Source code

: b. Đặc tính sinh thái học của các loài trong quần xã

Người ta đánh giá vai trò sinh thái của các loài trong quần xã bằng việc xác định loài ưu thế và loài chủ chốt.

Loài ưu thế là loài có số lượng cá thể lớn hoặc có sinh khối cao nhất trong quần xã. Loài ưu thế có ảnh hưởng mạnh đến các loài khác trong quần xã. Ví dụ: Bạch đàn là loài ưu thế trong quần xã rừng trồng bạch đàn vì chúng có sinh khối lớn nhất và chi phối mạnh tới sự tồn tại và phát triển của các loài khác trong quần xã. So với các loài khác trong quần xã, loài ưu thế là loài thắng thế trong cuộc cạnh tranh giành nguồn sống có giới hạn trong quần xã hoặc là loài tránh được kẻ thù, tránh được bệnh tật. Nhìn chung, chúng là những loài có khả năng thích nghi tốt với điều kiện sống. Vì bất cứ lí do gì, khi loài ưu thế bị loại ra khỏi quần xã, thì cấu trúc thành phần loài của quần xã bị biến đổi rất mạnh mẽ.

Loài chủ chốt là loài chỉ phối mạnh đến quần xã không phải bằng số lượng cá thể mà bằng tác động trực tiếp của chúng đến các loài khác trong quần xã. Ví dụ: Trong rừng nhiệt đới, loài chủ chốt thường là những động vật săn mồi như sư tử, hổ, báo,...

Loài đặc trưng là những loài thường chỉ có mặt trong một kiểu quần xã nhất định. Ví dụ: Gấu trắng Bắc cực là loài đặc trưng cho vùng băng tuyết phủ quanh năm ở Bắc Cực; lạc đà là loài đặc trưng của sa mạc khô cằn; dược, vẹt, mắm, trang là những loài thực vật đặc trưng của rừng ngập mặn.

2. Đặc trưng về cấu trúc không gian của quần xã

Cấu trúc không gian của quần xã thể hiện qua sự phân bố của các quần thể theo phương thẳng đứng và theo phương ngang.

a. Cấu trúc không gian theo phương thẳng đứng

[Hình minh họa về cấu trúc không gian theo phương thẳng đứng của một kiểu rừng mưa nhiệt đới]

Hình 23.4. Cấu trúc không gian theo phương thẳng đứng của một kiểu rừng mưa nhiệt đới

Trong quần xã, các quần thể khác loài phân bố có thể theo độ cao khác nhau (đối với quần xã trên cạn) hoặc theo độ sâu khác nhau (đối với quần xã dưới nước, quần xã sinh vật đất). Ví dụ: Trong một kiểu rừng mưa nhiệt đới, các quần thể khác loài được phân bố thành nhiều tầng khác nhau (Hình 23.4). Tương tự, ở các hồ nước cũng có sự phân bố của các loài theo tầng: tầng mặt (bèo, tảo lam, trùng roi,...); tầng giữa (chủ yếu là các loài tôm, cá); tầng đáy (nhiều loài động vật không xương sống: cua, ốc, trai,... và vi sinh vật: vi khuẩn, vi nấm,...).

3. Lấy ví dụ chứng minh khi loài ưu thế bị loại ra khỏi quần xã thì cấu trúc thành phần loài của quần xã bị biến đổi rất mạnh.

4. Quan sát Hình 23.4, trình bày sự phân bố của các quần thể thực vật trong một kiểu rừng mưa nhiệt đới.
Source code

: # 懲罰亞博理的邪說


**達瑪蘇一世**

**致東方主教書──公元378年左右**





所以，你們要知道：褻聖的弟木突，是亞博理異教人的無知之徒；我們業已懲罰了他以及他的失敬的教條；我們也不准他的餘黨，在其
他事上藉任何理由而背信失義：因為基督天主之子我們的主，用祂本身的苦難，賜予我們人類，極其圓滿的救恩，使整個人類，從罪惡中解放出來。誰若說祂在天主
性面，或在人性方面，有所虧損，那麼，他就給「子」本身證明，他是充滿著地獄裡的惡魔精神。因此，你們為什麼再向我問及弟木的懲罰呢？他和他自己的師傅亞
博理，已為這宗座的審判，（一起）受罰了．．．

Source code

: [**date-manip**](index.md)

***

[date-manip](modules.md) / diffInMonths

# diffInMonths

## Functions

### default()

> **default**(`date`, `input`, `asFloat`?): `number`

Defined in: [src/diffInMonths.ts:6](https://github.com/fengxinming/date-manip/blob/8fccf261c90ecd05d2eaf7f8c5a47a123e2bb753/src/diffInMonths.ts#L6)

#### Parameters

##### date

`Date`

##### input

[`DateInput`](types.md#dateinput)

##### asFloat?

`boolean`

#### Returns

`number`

> PROBLEM TO WORK ON
Note down each line above where the word "diffInMonths" occurs.

> EXPECTED ANSWER
[date-manip](modules.md) / diffInMonths
# diffInMonths
Defined in: [src/diffInMonths.ts:6](https://github.com/fengxinming/date-manip/blob/8fccf261c90ecd05d2eaf7f8c5a47a123e2bb753/src/diffInMonths.ts#L6)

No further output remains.